● **Your objective**
Your answer should be the lines of the data below that contain "cdot".

======== Provided data ========

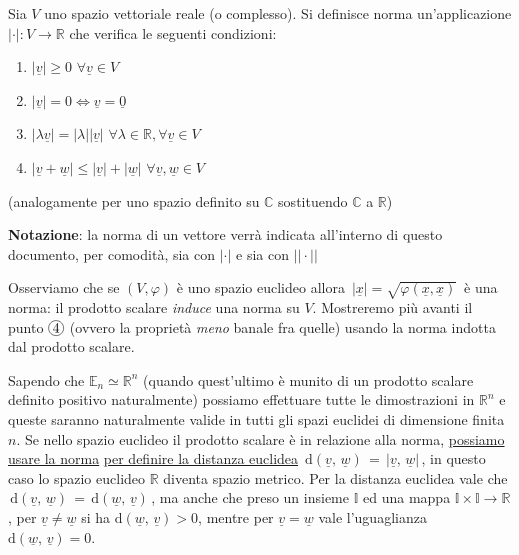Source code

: \begin{definition}[\textcolor{blue}{norma}]
	Sia $V$ uno spazio vettoriale reale (o complesso). Si definisce norma un'applicazione $| \cdot |: V \to \mathbb{R}$ che verifica le seguenti condizioni:
	\begin{enumerate}[label=\protect\circled{\arabic*}]
		\item $|\underline{v}| \geq 0 \, \, \forall \underline{v} \in V$
		\item $| \underline{v} | = 0 \iff \underline{v} = \underline{0}$
		\item $| \lambda \underline{v} | = | \lambda | | \underline{v} | \, \, \forall \lambda \in \mathbb{R}, \forall \underline{v} \in V$
		\item $| \underline{v} + \underline{w} | \leq | \underline{v} | + | \underline{w} | \, \, \forall \underline{v}, \underline{w} \in V$
	\end{enumerate}
	(analogamente per uno spazio definito su $\mathbb{C}$ sostituendo $\mathbb{C}$ a $\mathbb{R}$)
\end{definition}
%
\noindent \textbf{Notazione}: la norma di un vettore verrà indicata all'interno di questo documento, per comodità, sia con $|\cdot|$ e sia con $||\cdot||$
%
\begin{remark}
	Osserviamo che se $(V, \varphi)$ è uno spazio euclideo allora $\boxed{\,| \underline x | = \sqrt{\varphi(\underline x, \underline x)}\, }$ è una norma: il prodotto scalare \emph{induce} una norma su $V$. Mostreremo più avanti il punto $\circled{4}$ (ovvero la proprietà \emph{meno} banale fra quelle) usando la norma indotta dal prodotto scalare.
\end{remark}
%
\noindent Sapendo che $\mathbb{E}_n \simeq \mathbb{R}^n$ (quando quest'ultimo è munito di un prodotto scalare definito positivo naturalmente) possiamo effettuare tutte le dimostrazioni in $\mathbb{R}^n$ e queste saranno naturalmente valide in tutti gli spazi euclidei di dimensione finita $n$. 
%
Se nello spazio euclideo il prodotto scalare è in relazione alla norma, \underline{possiamo usare la norma} \underline{per definire la distanza euclidea} $\,\text{d} (\underline v,\, \underline w)\, =\, |\underline v,\, \underline w |\,$, in questo caso lo spazio euclideo $\mathbb{R}$ diventa spazio metrico.
%
Per la distanza euclidea vale che $\,\text{d} (\underline v,\, \underline w)\, =\, \text{d} (\underline w,\, \underline v)\,$, ma anche che preso un insieme $\mathbb{I}$ ed una mappa $\mathbb{I\times I\rightarrow R}$, per $\underline v \neq \underline w$ si ha $\text{d} (\underline w,\, \underline v)>0$, mentre per $\underline v = \underline w$ vale l'uguaglianza $\text{d} (\underline w,\, \underline v)=0$.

========

● **Response for this exercise**
	Sia $V$ uno spazio vettoriale reale (o complesso). Si definisce norma un'applicazione $| \cdot |: V \to \mathbb{R}$ che verifica le seguenti condizioni:
\noindent \textbf{Notazione}: la norma di un vettore verrà indicata all'interno di questo documento, per comodità, sia con $|\cdot|$ e sia con $||\cdot||$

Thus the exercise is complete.